### Work to complete
Retype exactly the lines below, beginning with the first and ending with the line where "Protocol Buffers](http://code.google.com/p/protobuf/) is" appears.
** Material provided follows **
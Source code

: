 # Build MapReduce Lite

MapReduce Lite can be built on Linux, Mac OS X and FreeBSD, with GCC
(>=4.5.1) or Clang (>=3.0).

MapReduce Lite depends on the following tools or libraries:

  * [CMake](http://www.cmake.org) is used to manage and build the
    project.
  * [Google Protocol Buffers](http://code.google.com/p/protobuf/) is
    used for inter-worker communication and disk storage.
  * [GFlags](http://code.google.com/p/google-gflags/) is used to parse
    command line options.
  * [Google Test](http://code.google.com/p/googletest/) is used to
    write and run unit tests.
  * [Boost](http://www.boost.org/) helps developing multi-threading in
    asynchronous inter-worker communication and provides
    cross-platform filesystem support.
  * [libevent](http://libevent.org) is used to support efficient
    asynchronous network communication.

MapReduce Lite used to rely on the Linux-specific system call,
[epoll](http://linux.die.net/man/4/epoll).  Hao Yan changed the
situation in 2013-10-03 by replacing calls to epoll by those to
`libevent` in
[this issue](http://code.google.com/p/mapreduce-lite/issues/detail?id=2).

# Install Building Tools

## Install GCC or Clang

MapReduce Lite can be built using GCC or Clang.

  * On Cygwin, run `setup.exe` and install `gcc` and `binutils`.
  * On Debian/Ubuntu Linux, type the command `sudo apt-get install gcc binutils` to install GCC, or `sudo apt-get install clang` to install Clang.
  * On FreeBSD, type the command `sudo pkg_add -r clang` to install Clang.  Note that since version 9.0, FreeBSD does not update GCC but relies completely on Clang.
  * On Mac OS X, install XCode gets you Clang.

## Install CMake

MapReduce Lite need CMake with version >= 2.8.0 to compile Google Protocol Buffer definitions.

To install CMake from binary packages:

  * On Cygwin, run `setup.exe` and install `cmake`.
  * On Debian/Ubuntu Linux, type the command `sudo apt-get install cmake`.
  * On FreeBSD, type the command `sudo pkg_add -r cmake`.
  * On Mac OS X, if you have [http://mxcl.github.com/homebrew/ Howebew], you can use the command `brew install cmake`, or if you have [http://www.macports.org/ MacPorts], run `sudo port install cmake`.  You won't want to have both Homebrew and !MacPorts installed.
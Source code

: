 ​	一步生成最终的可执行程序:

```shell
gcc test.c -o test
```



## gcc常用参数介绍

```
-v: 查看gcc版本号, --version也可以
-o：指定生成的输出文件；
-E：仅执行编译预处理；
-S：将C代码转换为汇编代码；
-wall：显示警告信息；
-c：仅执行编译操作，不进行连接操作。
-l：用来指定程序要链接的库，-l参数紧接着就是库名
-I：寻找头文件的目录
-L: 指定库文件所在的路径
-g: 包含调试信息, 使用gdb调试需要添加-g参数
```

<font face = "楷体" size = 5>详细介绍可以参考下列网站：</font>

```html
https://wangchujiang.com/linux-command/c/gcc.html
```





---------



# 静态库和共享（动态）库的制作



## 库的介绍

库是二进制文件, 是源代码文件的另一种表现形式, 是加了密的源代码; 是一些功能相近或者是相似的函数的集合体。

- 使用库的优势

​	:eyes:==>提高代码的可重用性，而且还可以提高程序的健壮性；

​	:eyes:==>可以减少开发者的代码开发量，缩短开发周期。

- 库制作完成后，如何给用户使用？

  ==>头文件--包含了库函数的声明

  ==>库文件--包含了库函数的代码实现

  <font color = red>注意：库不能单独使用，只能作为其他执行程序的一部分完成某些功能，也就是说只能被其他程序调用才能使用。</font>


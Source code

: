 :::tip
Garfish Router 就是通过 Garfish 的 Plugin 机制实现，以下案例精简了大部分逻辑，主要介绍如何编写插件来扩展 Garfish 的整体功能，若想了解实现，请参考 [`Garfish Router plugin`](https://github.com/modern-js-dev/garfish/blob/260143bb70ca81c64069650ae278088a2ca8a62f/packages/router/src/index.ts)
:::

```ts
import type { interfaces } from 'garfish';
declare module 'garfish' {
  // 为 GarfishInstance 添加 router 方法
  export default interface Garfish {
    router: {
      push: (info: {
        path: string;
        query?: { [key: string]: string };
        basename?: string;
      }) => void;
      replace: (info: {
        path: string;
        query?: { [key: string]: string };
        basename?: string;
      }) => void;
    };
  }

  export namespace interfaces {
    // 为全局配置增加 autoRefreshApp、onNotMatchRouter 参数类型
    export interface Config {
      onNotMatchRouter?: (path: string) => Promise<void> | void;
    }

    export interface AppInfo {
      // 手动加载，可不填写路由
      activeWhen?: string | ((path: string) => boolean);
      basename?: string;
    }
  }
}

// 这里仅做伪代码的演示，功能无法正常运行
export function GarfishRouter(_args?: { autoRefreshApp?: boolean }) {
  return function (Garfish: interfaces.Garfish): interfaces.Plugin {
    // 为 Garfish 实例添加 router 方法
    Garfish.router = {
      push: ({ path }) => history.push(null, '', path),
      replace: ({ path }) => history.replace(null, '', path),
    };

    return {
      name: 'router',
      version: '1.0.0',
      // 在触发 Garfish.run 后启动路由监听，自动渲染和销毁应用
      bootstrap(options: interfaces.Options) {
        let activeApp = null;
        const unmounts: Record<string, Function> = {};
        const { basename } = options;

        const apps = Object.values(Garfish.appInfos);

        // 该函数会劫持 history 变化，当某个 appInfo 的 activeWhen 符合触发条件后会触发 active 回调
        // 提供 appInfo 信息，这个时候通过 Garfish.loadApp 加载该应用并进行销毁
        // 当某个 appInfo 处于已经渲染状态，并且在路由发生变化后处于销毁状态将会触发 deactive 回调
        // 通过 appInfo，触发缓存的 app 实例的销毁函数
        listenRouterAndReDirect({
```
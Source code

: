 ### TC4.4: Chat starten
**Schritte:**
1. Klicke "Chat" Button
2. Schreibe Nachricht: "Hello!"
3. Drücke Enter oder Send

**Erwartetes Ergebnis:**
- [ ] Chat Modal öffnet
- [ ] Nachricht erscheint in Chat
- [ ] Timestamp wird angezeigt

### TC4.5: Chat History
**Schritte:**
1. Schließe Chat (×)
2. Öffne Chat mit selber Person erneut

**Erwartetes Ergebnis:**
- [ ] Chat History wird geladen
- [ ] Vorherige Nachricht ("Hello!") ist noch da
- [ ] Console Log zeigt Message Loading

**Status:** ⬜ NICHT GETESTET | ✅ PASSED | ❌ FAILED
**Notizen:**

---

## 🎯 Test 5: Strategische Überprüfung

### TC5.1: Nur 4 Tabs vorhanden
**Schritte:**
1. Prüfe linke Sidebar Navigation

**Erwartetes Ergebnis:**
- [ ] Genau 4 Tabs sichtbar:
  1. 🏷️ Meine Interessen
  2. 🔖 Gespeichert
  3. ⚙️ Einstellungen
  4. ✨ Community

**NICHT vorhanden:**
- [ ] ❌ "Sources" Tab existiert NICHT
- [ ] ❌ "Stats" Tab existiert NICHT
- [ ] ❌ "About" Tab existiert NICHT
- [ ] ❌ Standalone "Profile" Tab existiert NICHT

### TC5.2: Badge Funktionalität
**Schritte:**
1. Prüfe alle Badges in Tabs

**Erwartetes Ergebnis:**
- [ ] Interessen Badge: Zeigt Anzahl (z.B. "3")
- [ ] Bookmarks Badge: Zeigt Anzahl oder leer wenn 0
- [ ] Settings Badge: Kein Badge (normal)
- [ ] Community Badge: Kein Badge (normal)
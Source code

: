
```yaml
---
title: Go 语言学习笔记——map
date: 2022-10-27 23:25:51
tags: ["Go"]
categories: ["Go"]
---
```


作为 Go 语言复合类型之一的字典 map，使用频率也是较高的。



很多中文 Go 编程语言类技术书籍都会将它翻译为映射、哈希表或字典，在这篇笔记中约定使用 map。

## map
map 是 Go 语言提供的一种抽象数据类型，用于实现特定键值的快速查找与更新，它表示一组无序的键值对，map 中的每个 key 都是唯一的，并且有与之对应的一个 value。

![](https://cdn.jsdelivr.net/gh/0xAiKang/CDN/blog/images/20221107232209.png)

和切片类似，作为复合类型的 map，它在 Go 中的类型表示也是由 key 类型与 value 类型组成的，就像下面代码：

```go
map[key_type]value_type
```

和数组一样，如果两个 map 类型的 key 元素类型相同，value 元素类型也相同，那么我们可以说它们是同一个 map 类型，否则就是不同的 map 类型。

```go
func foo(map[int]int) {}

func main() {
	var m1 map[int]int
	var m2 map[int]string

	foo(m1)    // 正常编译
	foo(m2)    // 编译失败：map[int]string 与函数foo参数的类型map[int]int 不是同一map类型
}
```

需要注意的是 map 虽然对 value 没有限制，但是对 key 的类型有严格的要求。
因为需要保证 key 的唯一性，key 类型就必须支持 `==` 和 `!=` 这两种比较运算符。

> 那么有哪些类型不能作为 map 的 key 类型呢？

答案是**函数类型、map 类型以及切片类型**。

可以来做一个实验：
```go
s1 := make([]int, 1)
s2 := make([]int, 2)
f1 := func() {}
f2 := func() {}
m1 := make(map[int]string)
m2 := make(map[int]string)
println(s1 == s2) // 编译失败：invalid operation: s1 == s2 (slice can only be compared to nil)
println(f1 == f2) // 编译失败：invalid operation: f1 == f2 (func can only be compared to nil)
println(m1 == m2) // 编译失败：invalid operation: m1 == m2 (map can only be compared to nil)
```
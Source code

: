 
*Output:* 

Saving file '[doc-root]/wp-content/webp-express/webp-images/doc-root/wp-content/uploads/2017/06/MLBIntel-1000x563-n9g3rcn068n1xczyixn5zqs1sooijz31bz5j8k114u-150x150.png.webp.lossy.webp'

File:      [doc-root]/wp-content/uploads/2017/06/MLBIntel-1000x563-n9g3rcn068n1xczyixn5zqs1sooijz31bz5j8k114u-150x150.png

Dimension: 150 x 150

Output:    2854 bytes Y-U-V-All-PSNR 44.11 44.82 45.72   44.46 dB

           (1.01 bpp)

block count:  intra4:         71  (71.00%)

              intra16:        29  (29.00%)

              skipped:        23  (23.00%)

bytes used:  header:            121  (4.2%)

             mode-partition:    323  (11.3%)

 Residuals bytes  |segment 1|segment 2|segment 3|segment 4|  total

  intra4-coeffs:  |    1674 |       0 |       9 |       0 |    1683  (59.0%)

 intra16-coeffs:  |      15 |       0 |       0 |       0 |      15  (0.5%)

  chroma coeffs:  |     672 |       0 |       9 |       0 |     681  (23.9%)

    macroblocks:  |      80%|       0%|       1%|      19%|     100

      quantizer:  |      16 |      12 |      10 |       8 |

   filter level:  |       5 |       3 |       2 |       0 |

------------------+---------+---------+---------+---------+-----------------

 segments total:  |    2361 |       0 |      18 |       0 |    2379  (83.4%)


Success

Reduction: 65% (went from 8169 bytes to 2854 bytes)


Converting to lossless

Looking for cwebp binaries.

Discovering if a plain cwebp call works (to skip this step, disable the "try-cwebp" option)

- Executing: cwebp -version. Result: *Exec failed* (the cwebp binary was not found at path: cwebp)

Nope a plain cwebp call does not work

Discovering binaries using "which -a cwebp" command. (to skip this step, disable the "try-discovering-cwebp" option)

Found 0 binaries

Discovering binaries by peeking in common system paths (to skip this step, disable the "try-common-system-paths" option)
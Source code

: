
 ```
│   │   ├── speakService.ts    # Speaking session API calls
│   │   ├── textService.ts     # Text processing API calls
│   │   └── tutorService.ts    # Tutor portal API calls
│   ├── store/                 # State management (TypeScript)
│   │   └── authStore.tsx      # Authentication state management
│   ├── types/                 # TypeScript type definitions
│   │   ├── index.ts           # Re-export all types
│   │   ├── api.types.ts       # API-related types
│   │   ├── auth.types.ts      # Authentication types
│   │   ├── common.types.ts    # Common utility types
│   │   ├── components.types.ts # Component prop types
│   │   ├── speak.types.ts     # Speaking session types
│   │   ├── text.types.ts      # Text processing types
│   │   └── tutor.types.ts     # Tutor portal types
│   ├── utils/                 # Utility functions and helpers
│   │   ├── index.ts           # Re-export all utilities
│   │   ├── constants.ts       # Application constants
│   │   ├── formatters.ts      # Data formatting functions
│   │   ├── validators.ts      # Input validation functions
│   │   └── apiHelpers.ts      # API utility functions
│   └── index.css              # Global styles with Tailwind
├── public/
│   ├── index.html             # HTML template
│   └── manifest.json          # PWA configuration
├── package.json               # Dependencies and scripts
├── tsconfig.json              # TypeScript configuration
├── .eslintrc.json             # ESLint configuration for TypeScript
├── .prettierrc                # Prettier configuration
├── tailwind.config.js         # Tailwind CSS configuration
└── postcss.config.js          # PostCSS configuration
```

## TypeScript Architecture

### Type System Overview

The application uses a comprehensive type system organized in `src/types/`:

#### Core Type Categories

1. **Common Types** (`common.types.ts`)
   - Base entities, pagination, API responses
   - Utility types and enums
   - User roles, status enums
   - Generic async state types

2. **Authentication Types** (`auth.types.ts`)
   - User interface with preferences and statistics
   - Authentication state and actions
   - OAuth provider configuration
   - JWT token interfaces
** End of Material provided **
### Reply to the exercise
Source code

: # Build MapReduce Lite

MapReduce Lite can be built on Linux, Mac OS X and FreeBSD, with GCC
(>=4.5.1) or Clang (>=3.0).

MapReduce Lite depends on the following tools or libraries:

  * [CMake](http://www.cmake.org) is used to manage and build the
    project.
  * [Google Protocol Buffers](http://code.google.com/p/protobuf/) is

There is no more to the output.